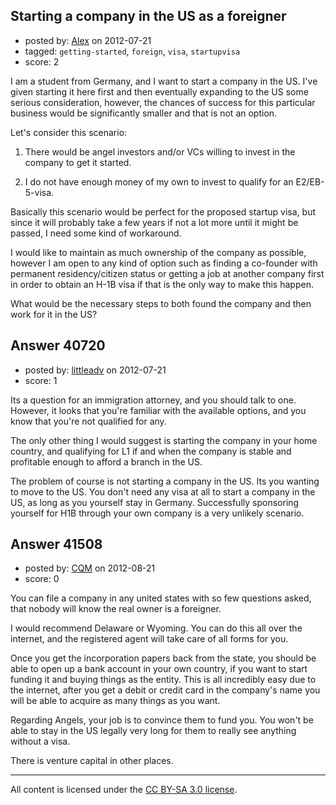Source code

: ## Starting a company in the US as a foreigner

- posted by: [Alex](https://stackexchange.com/users/-1/18879-alex) on 2012-07-21
- tagged: `getting-started`, `foreign`, `visa`, `startupvisa`
- score: 2

I am a student from Germany, and I want to start a company in the US.
I've given starting it here first and then eventually expanding to the US some serious consideration, however, the chances of success for this particular business would be significantly smaller and that is not an option.

Let's consider this scenario:

 1. There would be angel investors and/or VCs willing to invest in the company to get it started.

 2. I do not have enough money of my own to invest to qualify for an E2/EB-5-visa.


Basically this scenario would be perfect for the proposed startup visa, but since it will probably take a few years if not a lot more until it might be passed, I need some kind of workaround.


I would like to maintain as much ownership of the company as possible, however I am open to any kind of option such as finding a co-founder with permanent residency/citizen status or getting a job at another company first in order to obtain an H-1B visa if that is the only way to make this happen.

What would be the necessary steps to both found the company and then work for it in the US?


## Answer 40720

- posted by: [littleadv](https://stackexchange.com/users/-1/13808-littleadv) on 2012-07-21
- score: 1

Its a question for an immigration attorney, and you should talk to one. However, it looks that you're familiar with the available options, and you know that you're not qualified for any.

The only other thing I would suggest is starting the company in your home country, and qualifying for L1 if and when the company is stable and profitable enough to afford a branch in the US.

The problem of course is not starting a company in the US. Its you wanting to move to the US. You don't need any visa at all to start a company in the US, as long as you yourself stay in Germany. Successfully sponsoring yourself for H1B through your own company is a very unlikely scenario.


## Answer 41508

- posted by: [CQM](https://stackexchange.com/users/-1/19324-cqm) on 2012-08-21
- score: 0

You can file a company in any united states with so few questions asked, that nobody will know the real owner is a foreigner.

I would recommend Delaware or Wyoming. You can do this all over the internet, and the registered agent will take care of all forms for you.

Once you get the incorporation papers back from the state, you should be able to open up a bank account in your own country, if you want to start funding it and buying things as the entity. This is all incredibly easy due to the internet, after you get a debit or credit card in the company's name you will be able to acquire as many things as you want.

Regarding Angels, your job is to convince them to fund you. You won't be able to stay in the US legally very long for them to really see anything without a visa.

There is venture capital in other places.



---

All content is licensed under the [CC BY-SA 3.0 license](https://creativecommons.org/licenses/by-sa/3.0/).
══════
[AIM OF THE TASK] Only the lines above that include the word "stackexchange" belong in the answer; copy each one.

[RESPONSE AREA]
- posted by: [Alex](https://stackexchange.com/users/-1/18879-alex) on 2012-07-21
- posted by: [littleadv](https://stackexchange.com/users/-1/13808-littleadv) on 2012-07-21
- posted by: [CQM](https://stackexchange.com/users/-1/19324-cqm) on 2012-08-21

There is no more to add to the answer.